● **About this exercise**
Down to the last line, reproduce the data below exactly.

● **Data to process**
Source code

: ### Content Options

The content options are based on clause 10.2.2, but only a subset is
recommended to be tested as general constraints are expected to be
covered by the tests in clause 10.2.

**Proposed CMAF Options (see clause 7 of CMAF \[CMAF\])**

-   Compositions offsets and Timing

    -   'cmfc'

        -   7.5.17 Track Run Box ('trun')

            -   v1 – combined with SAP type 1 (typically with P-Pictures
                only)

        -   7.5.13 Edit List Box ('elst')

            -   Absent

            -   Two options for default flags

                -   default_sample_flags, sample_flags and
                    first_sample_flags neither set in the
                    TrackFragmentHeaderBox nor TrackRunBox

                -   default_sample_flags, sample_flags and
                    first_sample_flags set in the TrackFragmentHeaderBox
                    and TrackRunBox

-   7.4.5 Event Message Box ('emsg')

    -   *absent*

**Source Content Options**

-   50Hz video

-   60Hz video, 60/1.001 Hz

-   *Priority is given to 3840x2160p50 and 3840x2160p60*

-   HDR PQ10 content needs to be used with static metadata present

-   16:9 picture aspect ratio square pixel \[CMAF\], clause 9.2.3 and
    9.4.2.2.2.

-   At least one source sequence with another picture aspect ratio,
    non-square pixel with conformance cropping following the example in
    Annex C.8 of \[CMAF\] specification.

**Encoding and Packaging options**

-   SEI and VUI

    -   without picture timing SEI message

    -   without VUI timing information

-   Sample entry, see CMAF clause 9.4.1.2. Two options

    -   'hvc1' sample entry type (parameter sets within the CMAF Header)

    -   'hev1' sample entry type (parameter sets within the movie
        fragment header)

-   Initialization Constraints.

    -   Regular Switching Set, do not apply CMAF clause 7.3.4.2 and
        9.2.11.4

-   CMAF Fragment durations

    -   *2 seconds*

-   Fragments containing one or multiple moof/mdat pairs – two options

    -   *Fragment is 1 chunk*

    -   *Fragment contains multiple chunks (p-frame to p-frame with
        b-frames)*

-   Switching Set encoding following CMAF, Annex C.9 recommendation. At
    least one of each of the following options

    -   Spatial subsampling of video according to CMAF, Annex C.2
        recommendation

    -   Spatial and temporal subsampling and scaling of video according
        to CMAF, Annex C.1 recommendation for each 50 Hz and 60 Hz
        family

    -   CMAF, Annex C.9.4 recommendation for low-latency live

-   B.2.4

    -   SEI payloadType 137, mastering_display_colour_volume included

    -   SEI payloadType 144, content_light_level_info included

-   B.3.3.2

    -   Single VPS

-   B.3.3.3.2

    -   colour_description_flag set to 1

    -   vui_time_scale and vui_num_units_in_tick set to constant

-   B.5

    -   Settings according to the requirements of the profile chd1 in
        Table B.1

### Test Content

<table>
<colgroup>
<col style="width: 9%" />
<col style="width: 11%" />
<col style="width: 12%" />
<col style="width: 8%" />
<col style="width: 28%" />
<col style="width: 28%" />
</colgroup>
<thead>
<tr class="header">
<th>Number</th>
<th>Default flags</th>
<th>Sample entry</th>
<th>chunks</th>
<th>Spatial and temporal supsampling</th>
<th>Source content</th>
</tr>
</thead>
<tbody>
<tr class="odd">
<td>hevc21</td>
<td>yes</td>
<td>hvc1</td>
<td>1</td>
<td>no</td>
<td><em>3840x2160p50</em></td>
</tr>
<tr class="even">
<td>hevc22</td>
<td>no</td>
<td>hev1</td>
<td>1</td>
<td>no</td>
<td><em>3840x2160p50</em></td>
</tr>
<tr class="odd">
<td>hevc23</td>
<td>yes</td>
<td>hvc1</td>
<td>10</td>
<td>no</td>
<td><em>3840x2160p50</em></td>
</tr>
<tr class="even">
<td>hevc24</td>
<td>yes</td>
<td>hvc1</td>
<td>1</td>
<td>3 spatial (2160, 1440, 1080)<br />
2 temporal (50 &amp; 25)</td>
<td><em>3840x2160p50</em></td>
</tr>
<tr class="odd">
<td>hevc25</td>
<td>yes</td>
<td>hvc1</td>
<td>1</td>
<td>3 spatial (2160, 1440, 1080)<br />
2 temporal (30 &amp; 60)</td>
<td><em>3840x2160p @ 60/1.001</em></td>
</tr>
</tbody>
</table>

● **Written response**
Source code

: ### Content Options

The content options are based on clause 10.2.2, but only a subset is
recommended to be tested as general constraints are expected to be
covered by the tests in clause 10.2.

**Proposed CMAF Options (see clause 7 of CMAF \[CMAF\])**

-   Compositions offsets and Timing

    -   'cmfc'

        -   7.5.17 Track Run Box ('trun')

            -   v1 – combined with SAP type 1 (typically with P-Pictures
                only)

        -   7.5.13 Edit List Box ('elst')

            -   Absent

            -   Two options for default flags

                -   default_sample_flags, sample_flags and
                    first_sample_flags neither set in the
                    TrackFragmentHeaderBox nor TrackRunBox

                -   default_sample_flags, sample_flags and
                    first_sample_flags set in the TrackFragmentHeaderBox
                    and TrackRunBox

-   7.4.5 Event Message Box ('emsg')

    -   *absent*

**Source Content Options**

-   50Hz video

-   60Hz video, 60/1.001 Hz

-   *Priority is given to 3840x2160p50 and 3840x2160p60*

-   HDR PQ10 content needs to be used with static metadata present

-   16:9 picture aspect ratio square pixel \[CMAF\], clause 9.2.3 and
    9.4.2.2.2.

-   At least one source sequence with another picture aspect ratio,
    non-square pixel with conformance cropping following the example in
    Annex C.8 of \[CMAF\] specification.

**Encoding and Packaging options**

-   SEI and VUI

    -   without picture timing SEI message

    -   without VUI timing information

-   Sample entry, see CMAF clause 9.4.1.2. Two options

    -   'hvc1' sample entry type (parameter sets within the CMAF Header)

    -   'hev1' sample entry type (parameter sets within the movie
        fragment header)

-   Initialization Constraints.

    -   Regular Switching Set, do not apply CMAF clause 7.3.4.2 and
        9.2.11.4

-   CMAF Fragment durations

    -   *2 seconds*

-   Fragments containing one or multiple moof/mdat pairs – two options

    -   *Fragment is 1 chunk*

    -   *Fragment contains multiple chunks (p-frame to p-frame with
        b-frames)*

-   Switching Set encoding following CMAF, Annex C.9 recommendation. At
    least one of each of the following options

    -   Spatial subsampling of video according to CMAF, Annex C.2
        recommendation

    -   Spatial and temporal subsampling and scaling of video according
        to CMAF, Annex C.1 recommendation for each 50 Hz and 60 Hz
        family

    -   CMAF, Annex C.9.4 recommendation for low-latency live

-   B.2.4

    -   SEI payloadType 137, mastering_display_colour_volume included

    -   SEI payloadType 144, content_light_level_info included

-   B.3.3.2

    -   Single VPS

-   B.3.3.3.2

    -   colour_description_flag set to 1

    -   vui_time_scale and vui_num_units_in_tick set to constant

-   B.5

    -   Settings according to the requirements of the profile chd1 in
        Table B.1

### Test Content

<table>
<colgroup>
<col style="width: 9%" />
<col style="width: 11%" />
<col style="width: 12%" />
<col style="width: 8%" />
<col style="width: 28%" />
<col style="width: 28%" />
</colgroup>
<thead>
<tr class="header">
<th>Number</th>
<th>Default flags</th>
<th>Sample entry</th>
<th>chunks</th>
<th>Spatial and temporal supsampling</th>
<th>Source content</th>
</tr>
</thead>
<tbody>
<tr class="odd">
<td>hevc21</td>
<td>yes</td>
<td>hvc1</td>
<td>1</td>
<td>no</td>
<td><em>3840x2160p50</em></td>
</tr>
<tr class="even">
<td>hevc22</td>
<td>no</td>
<td>hev1</td>
<td>1</td>
<td>no</td>
<td><em>3840x2160p50</em></td>
</tr>
<tr class="odd">
<td>hevc23</td>
<td>yes</td>
<td>hvc1</td>
<td>10</td>
<td>no</td>
<td><em>3840x2160p50</em></td>
</tr>
<tr class="even">
<td>hevc24</td>
<td>yes</td>
<td>hvc1</td>
<td>1</td>
<td>3 spatial (2160, 1440, 1080)<br />
2 temporal (50 &amp; 25)</td>
<td><em>3840x2160p50</em></td>
</tr>
<tr class="odd">
<td>hevc25</td>
<td>yes</td>
<td>hvc1</td>
<td>1</td>
<td>3 spatial (2160, 1440, 1080)<br />
2 temporal (30 &amp; 60)</td>
<td><em>3840x2160p @ 60/1.001</em></td>
</tr>
</tbody>
</table>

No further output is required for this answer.